Reproduce the opening lines of the records exactly, up to and including the line in which "Для запуска в MacOS - терминал;" occurs.

Plain-text document sources

╭──

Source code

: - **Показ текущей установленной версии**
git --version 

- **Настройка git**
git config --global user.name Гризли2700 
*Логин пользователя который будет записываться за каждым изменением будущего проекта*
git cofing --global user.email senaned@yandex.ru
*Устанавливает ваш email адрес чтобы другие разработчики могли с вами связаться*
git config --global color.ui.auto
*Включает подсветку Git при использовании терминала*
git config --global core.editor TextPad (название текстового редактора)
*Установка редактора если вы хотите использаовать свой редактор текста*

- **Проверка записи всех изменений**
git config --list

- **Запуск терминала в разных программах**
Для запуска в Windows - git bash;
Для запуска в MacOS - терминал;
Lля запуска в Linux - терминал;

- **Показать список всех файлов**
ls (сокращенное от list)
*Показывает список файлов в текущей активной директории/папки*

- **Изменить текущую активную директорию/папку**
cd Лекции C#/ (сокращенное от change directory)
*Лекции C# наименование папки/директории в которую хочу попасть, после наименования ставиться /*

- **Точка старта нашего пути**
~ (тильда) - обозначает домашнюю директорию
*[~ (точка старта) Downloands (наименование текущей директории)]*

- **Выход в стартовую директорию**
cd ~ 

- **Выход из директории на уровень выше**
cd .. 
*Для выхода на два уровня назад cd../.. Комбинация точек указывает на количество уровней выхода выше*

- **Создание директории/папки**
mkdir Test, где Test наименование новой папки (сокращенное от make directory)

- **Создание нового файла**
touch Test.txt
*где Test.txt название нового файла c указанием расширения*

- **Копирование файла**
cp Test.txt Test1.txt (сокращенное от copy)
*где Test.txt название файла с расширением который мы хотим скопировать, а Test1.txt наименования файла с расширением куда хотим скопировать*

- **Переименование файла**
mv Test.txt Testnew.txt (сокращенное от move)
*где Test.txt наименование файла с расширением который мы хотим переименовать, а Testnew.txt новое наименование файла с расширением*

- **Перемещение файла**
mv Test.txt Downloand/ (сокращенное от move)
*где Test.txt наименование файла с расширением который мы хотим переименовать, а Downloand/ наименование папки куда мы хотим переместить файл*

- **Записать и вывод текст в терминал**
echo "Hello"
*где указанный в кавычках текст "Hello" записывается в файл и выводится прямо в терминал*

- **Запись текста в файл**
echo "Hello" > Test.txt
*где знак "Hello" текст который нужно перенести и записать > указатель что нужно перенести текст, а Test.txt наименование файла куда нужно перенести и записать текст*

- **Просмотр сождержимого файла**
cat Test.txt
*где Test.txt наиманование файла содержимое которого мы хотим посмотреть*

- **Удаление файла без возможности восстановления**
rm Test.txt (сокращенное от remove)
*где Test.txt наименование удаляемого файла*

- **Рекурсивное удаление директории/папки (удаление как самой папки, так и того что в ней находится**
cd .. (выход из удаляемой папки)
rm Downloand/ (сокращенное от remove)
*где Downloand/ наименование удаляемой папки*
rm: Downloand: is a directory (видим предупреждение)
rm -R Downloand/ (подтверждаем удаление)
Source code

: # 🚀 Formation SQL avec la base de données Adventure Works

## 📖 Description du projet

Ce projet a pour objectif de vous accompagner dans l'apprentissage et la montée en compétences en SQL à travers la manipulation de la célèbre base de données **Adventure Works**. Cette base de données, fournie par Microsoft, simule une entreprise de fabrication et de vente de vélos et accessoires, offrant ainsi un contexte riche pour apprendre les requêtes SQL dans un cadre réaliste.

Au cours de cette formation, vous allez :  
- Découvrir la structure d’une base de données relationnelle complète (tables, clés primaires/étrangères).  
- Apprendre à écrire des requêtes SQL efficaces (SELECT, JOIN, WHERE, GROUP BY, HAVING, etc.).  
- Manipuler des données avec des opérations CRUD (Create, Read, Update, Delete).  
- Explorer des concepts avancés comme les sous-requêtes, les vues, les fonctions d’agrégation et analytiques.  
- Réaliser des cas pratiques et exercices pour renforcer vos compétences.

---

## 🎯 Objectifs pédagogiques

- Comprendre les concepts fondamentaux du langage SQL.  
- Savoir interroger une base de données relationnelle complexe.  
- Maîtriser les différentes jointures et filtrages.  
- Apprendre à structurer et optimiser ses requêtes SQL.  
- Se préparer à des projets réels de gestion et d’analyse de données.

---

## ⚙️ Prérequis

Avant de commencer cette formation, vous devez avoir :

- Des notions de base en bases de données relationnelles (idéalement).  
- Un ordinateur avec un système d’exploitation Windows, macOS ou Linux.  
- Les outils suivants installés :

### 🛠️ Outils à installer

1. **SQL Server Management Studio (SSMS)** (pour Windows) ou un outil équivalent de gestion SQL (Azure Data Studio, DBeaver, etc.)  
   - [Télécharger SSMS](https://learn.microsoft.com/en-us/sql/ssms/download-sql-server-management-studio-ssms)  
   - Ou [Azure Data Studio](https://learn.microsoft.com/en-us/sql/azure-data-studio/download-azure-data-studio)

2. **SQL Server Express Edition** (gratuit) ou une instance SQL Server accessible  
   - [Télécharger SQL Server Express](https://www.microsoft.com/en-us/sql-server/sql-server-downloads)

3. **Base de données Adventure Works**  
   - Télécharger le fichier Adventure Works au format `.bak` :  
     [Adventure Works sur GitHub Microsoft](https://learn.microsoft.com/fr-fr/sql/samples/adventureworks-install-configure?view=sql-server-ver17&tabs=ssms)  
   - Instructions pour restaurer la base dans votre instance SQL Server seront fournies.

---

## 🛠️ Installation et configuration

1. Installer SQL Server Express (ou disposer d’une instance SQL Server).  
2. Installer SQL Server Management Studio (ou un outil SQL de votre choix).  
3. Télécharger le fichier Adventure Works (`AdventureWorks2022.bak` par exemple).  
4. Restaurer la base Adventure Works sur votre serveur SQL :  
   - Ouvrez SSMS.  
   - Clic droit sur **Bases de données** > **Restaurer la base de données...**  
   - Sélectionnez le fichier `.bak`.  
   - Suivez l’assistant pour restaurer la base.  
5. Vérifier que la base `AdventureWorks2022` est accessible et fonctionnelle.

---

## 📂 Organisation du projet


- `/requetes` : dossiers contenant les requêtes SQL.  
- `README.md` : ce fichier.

╰──

Answer section:
Source code

: - **Показ текущей установленной версии**
git --version 

- **Настройка git**
git config --global user.name Гризли2700 
*Логин пользователя который будет записываться за каждым изменением будущего проекта*
git cofing --global user.email senaned@yandex.ru
*Устанавливает ваш email адрес чтобы другие разработчики могли с вами связаться*
git config --global color.ui.auto
*Включает подсветку Git при использовании терминала*
git config --global core.editor TextPad (название текстового редактора)
*Установка редактора если вы хотите использаовать свой редактор текста*

- **Проверка записи всех изменений**
git config --list

- **Запуск терминала в разных программах**
Для запуска в Windows - git bash;
Для запуска в MacOS - терминал;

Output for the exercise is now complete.